Remove invalid \n in JSON #43

Closed katrinleinweber closed 6 years ago

katrinleinweber commented 6 years ago

While implementing #31 and switching from rjson to jsonlite I noticed that some fields contain a insufficiently escaped \ns. This results in lexical error: invalid character inside string..

@ceb15: Please consider ensuring that those are escaped as \\n already BacDive or (I presume) during JSON serialisation.

screen shot 2018-03-20 at 11 00 02

I'll parse them away for now.

katrinleinweber commented 6 years ago

Ah, no, sorry! It might not be an issue in the BacDive data, but in the way R expects the escape sequences: https://github.com/jeroen/jsonlite/issues/47. I wonder whether it might be possible to detect an R client, and then deliver \\n instead of \n dynamically?

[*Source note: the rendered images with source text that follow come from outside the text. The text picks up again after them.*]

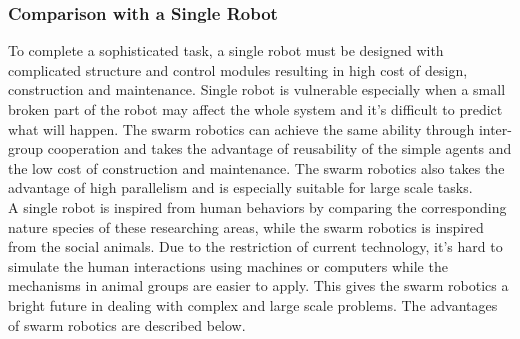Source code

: \subsubsection*{Comparison with a Single Robot}
To complete a sophisticated task, a single robot must be designed with complicated structure and control modules resulting in high cost of design, construction and maintenance. Single robot is vulnerable especially when a small broken part of the robot may affect the whole system and it's difficult to predict what will happen. The swarm robotics can achieve the same ability through inter-group cooperation and takes the advantage of reusability of the simple agents and the low cost of construction and maintenance. The swarm robotics also takes the advantage of high parallelism and is especially suitable for large scale tasks.\\
A single robot is inspired from human behaviors by comparing the corresponding nature species of these researching areas, while the swarm robotics is inspired from the social animals. Due to the restriction of current technology, it's hard to simulate the human interactions using machines or computers while the mechanisms in animal groups are easier to apply. This gives the swarm robotics a bright future in dealing with complex and large scale problems. The advantages of swarm robotics are described below.
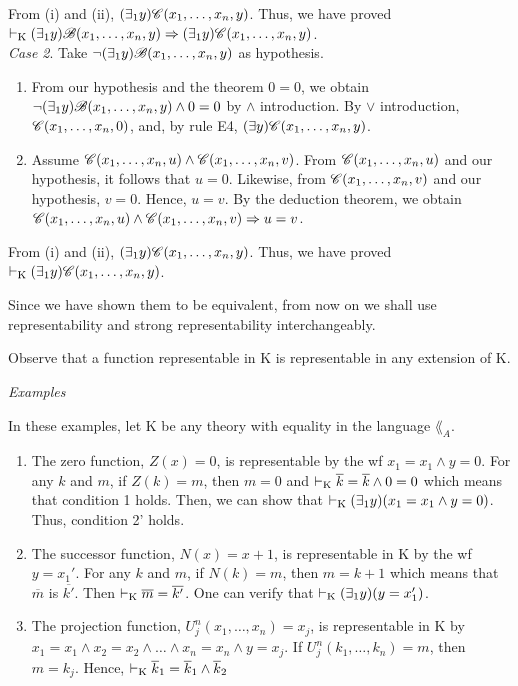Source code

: From (i) and (ii), $(\exists_1 y) \C(x_1, \dots, x_n, y)$. Thus, we have proved $\provek (\exists_1 y) \B(x_1, \dots, x_n, y) \imp (\exists_1 y) \C(x_1, \dots, x_n, y)$. \\

\textit{Case 2}. Take $\lnot (\exists_1 y) \B(x_1, \dots, x_n, y)$ as hypothesis.

\begin{enumerate} [label = (\roman*)]
    \item From our hypothesis and the theorem $0=0$, we obtain $\lnot (\exists_1 y) \B(x_1, \dots, x_n, y) \land 0=0$ by $\land$ introduction. By $\lor$ introduction, $\C(x_1, \dots, x_n, 0)$, and, by rule E4, $(\exists y) \C(x_1, \dots, x_n, y)$.
    \item Assume $\C(x_1, \dots, x_n, u) \land \C(x_1, \dots, x_n, v)$. From $\C(x_1, \dots, x_n, u)$ and our hypothesis, it follows that $u=0$. Likewise, from $\C(x_1, \dots, x_n, v)$ and our hypothesis, $v=0$. Hence, $u=v$. By the deduction theorem, we obtain $\C(x_1, \dots, x_n, u) \land \C(x_1, \dots, x_n, v) \imp u=v$.
\end{enumerate}

From (i) and (ii), $(\exists_1 y) \C(x_1, \dots, x_n, y)$. Thus, we have proved $\provek (\exists_1 y) \C(x_1, \dots, x_n, y)$.

Since we have shown them to be equivalent, from now on we shall use representability and strong representability interchangeably.

Observe that a function representable in K is representable in any extension of K.

\textit{Examples}

In these examples, let K be any theory with equality in the language $\lang_A$.

\begin{enumerate}
    \item The zero function, $Z(x) = 0$, is representable by the wf $x_1 = x_1 \land y=0$. For any $k$ and $m$, if $Z(k)=m$, then $m=0$ and $\provek \overline{k} = \overline{k} \land 0 = 0$ which means that condition 1 holds. Then, we can show that $\provek (\exists_1 y)(x_1=x_1 \land y = 0)$. Thus, condition 2' holds.
    \item The successor function, $N(x)=x+1$, is representable in K by the wf $y=x_1'$. For any $k$ and $m$, if $N(k)=m$, then $m = k+1$ which means that $\overline{m}$ is $\overline{k'}$. Then $\provek \overline{m} = \overline{k'}$. One can verify that $\provek (\exists_1 y) (y=x_1')$.
    \item The projection function, $U_j^n(x_1, \dots, x_n) = x_j$, is representable in K by $x_1=x_1 \land x_2=x_2 \land \dots \land x_n=x_n \land y = x_j$. If $U_j^n(k_1, \dots, k_n) = m$, then $m=k_j$. Hence, $\provek \overline{k}_1 = \overline{k}_1 \land \overline{k}_2$ 
\end{enumerate}
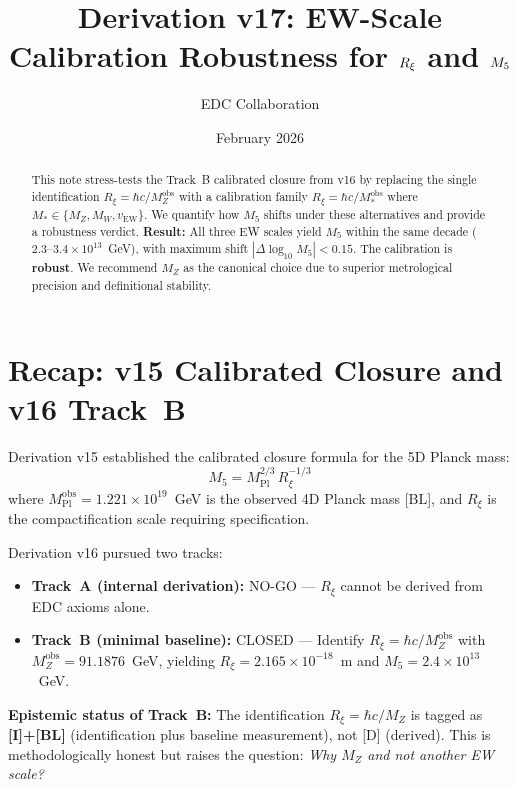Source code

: \documentclass[11pt,a4paper]{article}
\title{Derivation v17: EW-Scale Calibration Robustness for $\Rxi$ and $\Mfive$}
\author{EDC Collaboration}
\date{February 2026}
\newcommand{\Rxi}{R_\xi}
\newcommand{\Mpl}{M_{\mathrm{Pl}}}
\newcommand{\Mfive}{M_5}
\newcommand{\MZ}{M_Z}
\newcommand{\MW}{M_W}
\newcommand{\vEW}{v_{\mathrm{EW}}}
\begin{document}
\maketitle

\begin{abstract}
This note stress-tests the Track~B calibrated closure from v16 by replacing the single
identification $\Rxi = \hbar c / \MZ^{\mathrm{obs}}$ with a calibration family
$\Rxi = \hbar c / M_*^{\mathrm{obs}}$ where $M_* \in \{\MZ, \MW, \vEW\}$.
We quantify how $\Mfive$ shifts under these alternatives and provide a robustness verdict.
\textbf{Result:} All three EW scales yield $\Mfive$ within the same decade
($2.3$--$3.4 \times 10^{13}$~GeV), with maximum shift $|\Delta\log_{10}\Mfive| < 0.15$.
The calibration is \textbf{robust}. We recommend $\MZ$ as the canonical choice due to
superior metrological precision and definitional stability.
\end{abstract}

\section{Recap: v15 Calibrated Closure and v16 Track~B}

Derivation v15 established the calibrated closure formula for the 5D Planck mass:
\begin{equation}
\boxed{\Mfive = \Mpl^{2/3} \, \Rxi^{-1/3}}
\label{eq:M5-closure}
\end{equation}
where $\Mpl^{\mathrm{obs}} = 1.221 \times 10^{19}$~GeV is the observed 4D Planck mass [BL],
and $\Rxi$ is the compactification scale requiring specification.

Derivation v16 pursued two tracks:
\begin{itemize}
\item \textbf{Track~A (internal derivation):} NO-GO --- $\Rxi$ cannot be derived from EDC axioms alone.
\item \textbf{Track~B (minimal baseline):} CLOSED --- Identify $\Rxi = \hbar c / \MZ^{\mathrm{obs}}$
with $\MZ^{\mathrm{obs}} = 91.1876$~GeV, yielding $\Rxi = 2.165 \times 10^{-18}$~m and
$\Mfive = 2.4 \times 10^{13}$~GeV.
\end{itemize}

\textbf{Epistemic status of Track~B:} The identification $\Rxi = \hbar c / \MZ$ is tagged as
\textbf{[I]+[BL]} (identification plus baseline measurement), not [D] (derived). This is
methodologically honest but raises the question: \emph{Why $\MZ$ and not another EW scale?}
\end{document}
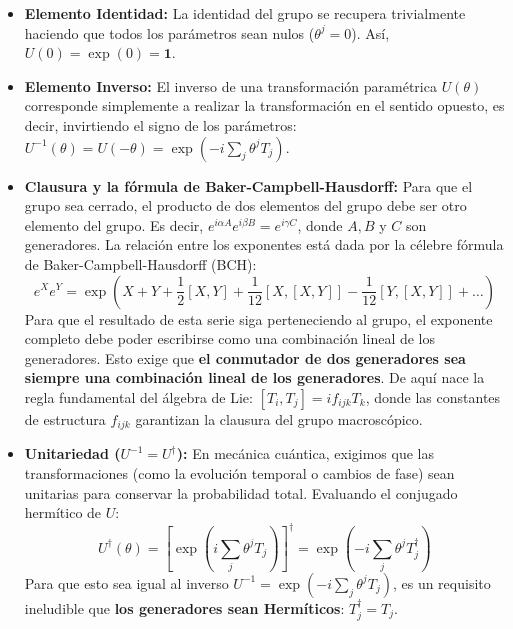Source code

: \begin{itemize}
    \item \textbf{Elemento Identidad:} La identidad del grupo se recupera trivialmente haciendo que todos los parámetros sean nulos ($\theta^j = 0$). Así, $U(0) = \exp(0) = \mathbf{1}$.
    
    \item \textbf{Elemento Inverso:} El inverso de una transformación paramétrica $U(\theta)$ corresponde simplemente a realizar la transformación en el sentido opuesto, es decir, invirtiendo el signo de los parámetros: $U^{-1}(\theta) = U(-\theta) = \exp\left(-i \sum_j \theta^j T_j\right)$.

    \item \textbf{Clausura y la fórmula de Baker-Campbell-Hausdorff:} Para que el grupo sea cerrado, el producto de dos elementos del grupo debe ser otro elemento del grupo. Es decir, $e^{i\alpha A} e^{i\beta B} = e^{i \gamma C}$, donde $A, B$ y $C$ son generadores. La relación entre los exponentes está dada por la célebre fórmula de Baker-Campbell-Hausdorff (BCH):
    \begin{equation}
        e^{X} e^{Y} = \exp\left(X + Y + \frac{1}{2}[X,Y] + \frac{1}{12}[X,[X,Y]] - \frac{1}{12}[Y,[X,Y]] + \dots \right)
    \end{equation}
    Para que el resultado de esta serie siga perteneciendo al grupo, el exponente completo debe poder escribirse como una combinación lineal de los generadores. Esto exige que \textbf{el conmutador de dos generadores sea siempre una combinación lineal de los generadores}. De aquí nace la regla fundamental del álgebra de Lie: $[T_i, T_j] = i f_{ijk} T_k$, donde las constantes de estructura $f_{ijk}$ garantizan la clausura del grupo macroscópico.

    \item \textbf{Unitariedad ($U^{-1} = U^\dagger$):} En mecánica cuántica, exigimos que las transformaciones (como la evolución temporal o cambios de fase) sean unitarias para conservar la probabilidad total. Evaluando el conjugado hermítico de $U$:
    \begin{equation}
        U^\dagger(\theta) = \left[ \exp\left(i \sum_j \theta^j T_j\right) \right]^\dagger = \exp\left(-i \sum_j \theta^j T_j^\dagger\right)
    \end{equation}
    Para que esto sea igual al inverso $U^{-1} = \exp(-i \sum_j \theta^j T_j)$, es un requisito ineludible que \textbf{los generadores sean Hermíticos}: $T_j^\dagger = T_j$.
    

\end{itemize}
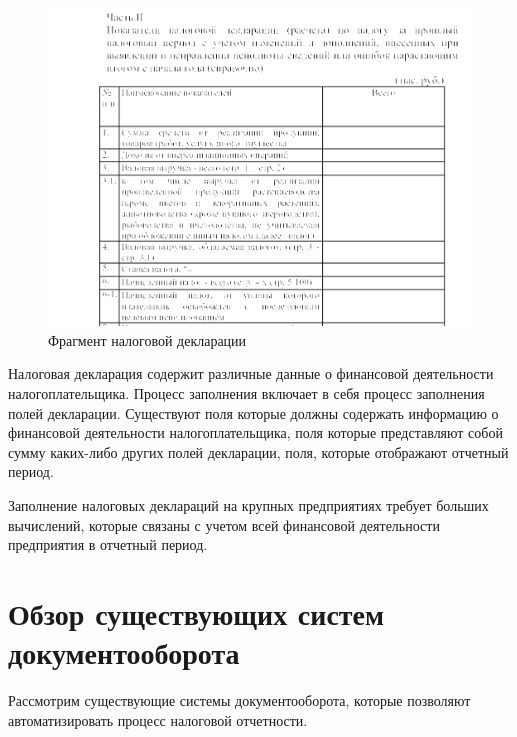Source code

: \documentclass[14pt,a4paper]{reportmod}
\begin{document}
\begin{figure}
  \centering
  \includegraphics[scale=0.4]{pics/taxformrb}
  \caption{Фрагмент налоговой декларации}
  \label{pic:taxformrb}
\end{figure}


Налоговая декларация содержит различные данные о финансовой деятельности налогоплательщика. Процесс заполнения включает в себя процесс заполнения полей декларации. Существуют поля которые должны содержать информацию о финансовой деятельности налогоплательщика, поля которые представляют собой сумму каких-либо других полей декларации, поля, которые отображают отчетный период.

Заполнение налоговых деклараций на крупных предприятиях требует больших вычислений, которые связаны с учетом всей финансовой деятельности предприятия в отчетный период.
\section{Обзор существующих систем документооборота}
Рассмотрим существующие системы документооборота, которые позволяют автоматизировать процесс налоговой отчетности.
\end{document}

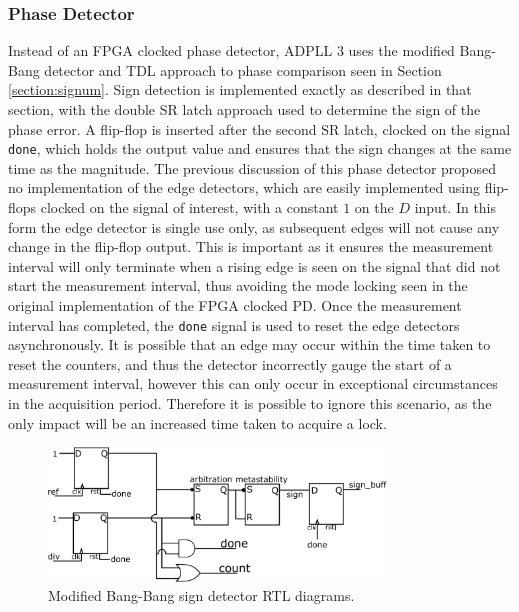 \subsubsection{Phase Detector}
Instead of an \ac{FPGA} clocked phase detector, \ac{ADPLL} 3 uses the modified Bang-Bang detector and \ac{TDL} approach to phase comparison seen in Section \ref{section:signum}. Sign detection is implemented exactly as described in that section, with the double \ac{SR} latch approach used to determine the sign of the phase error. A flip-flop is inserted after the second \ac{SR} latch, clocked on the signal \texttt{done}, which holds the output value and ensures that the sign changes at the same time as the magnitude. The previous discussion of this phase detector proposed no implementation of the edge detectors, which are easily implemented using flip-flops clocked on the signal of interest, with a constant $1$ on the $D$ input. In this form the edge detector is single use only, as subsequent edges will not cause any change in the flip-flop output. This is important as it ensures the measurement interval will only terminate when a rising edge is seen on the signal that did not start the measurement interval, thus avoiding the mode locking seen in the original implementation of the \ac{FPGA} clocked \ac{PD}. Once the measurement interval has completed, the \texttt{done} signal is used to reset the edge detectors asynchronously. It is possible that an edge may occur within the time taken to reset the counters, and thus the detector incorrectly gauge the start of a measurement interval, however this can only occur in exceptional circumstances in the acquisition period. Therefore it is possible to ignore this scenario, as the only impact will be an increased time taken to acquire a lock.
\begin{figure}[h]
    \centering
    \includegraphics[width=0.8\textwidth]{../new_pdet1}
    \caption[Modified Bang-Bang sign detector RTL diagrams]{Modified Bang-Bang sign detector RTL diagrams.}
    \label{fig:signdet_impl}
\end{figure}

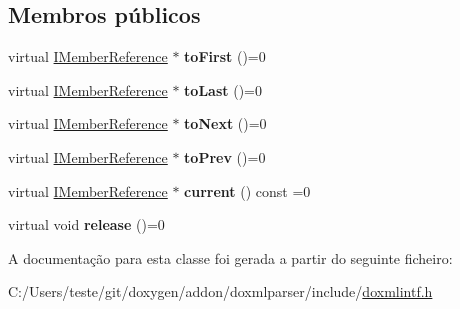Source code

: \subsection*{Membros públicos}
\begin{DoxyCompactItemize}
\item 
\hypertarget{class_i_member_reference_iterator_a376ee9c0c65e3612c0ada72a5a4bc227}{virtual \hyperlink{class_i_member_reference}{I\-Member\-Reference} $\ast$ {\bfseries to\-First} ()=0}\label{class_i_member_reference_iterator_a376ee9c0c65e3612c0ada72a5a4bc227}

\item 
\hypertarget{class_i_member_reference_iterator_ad54a933b0be08e133d0b1361fe3ac530}{virtual \hyperlink{class_i_member_reference}{I\-Member\-Reference} $\ast$ {\bfseries to\-Last} ()=0}\label{class_i_member_reference_iterator_ad54a933b0be08e133d0b1361fe3ac530}

\item 
\hypertarget{class_i_member_reference_iterator_ae336cea93d20ce4bec7209b5bb8227cc}{virtual \hyperlink{class_i_member_reference}{I\-Member\-Reference} $\ast$ {\bfseries to\-Next} ()=0}\label{class_i_member_reference_iterator_ae336cea93d20ce4bec7209b5bb8227cc}

\item 
\hypertarget{class_i_member_reference_iterator_ac1c8afda52d200de8eeb4d90e0708f6d}{virtual \hyperlink{class_i_member_reference}{I\-Member\-Reference} $\ast$ {\bfseries to\-Prev} ()=0}\label{class_i_member_reference_iterator_ac1c8afda52d200de8eeb4d90e0708f6d}

\item 
\hypertarget{class_i_member_reference_iterator_a3356d3301ca81d82efe79a0425a5241e}{virtual \hyperlink{class_i_member_reference}{I\-Member\-Reference} $\ast$ {\bfseries current} () const =0}\label{class_i_member_reference_iterator_a3356d3301ca81d82efe79a0425a5241e}

\item 
\hypertarget{class_i_member_reference_iterator_aab0a52fdd148a54108e7bf49287d7c47}{virtual void {\bfseries release} ()=0}\label{class_i_member_reference_iterator_aab0a52fdd148a54108e7bf49287d7c47}

\end{DoxyCompactItemize}


A documentação para esta classe foi gerada a partir do seguinte ficheiro\-:\begin{DoxyCompactItemize}
\item 
C\-:/\-Users/teste/git/doxygen/addon/doxmlparser/include/\hyperlink{include_2doxmlintf_8h}{doxmlintf.\-h}\end{DoxyCompactItemize}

katrinleinweber commented 6 years ago

Fixed by cae151dd8fc448a9c8621c7df7ea06009d153579.

katrinleinweber commented 6 years ago

Whoa! The above dataset doesn't contain that sample any more:

screen shot 2018-07-31 at 12 58 54

katrinleinweber commented 6 years ago

https://github.com/TIBHannover/BacDiveR/blob/cae151dd8fc448a9c8621c7df7ea06009d153579/R/retrieve_data.R#L94-L99

is a bit stupid. There should be a specific purging of invalidly escaped characters, not of all space characters.

katrinleinweber commented 6 years ago

Since this changes the output datasets, it might as well be the reason to bump the semantic version to 1.0. #14 also supports this.

katrinleinweber commented 6 years ago

tested with retrieve_data("Bacillus"), which downloaded about 1.3k datasets without escaping errors.

katrinleinweber commented 6 years ago

No update to v1.0 after all, since some other kinks should be ironed out first (#68, #84, etc). v0.5 it is!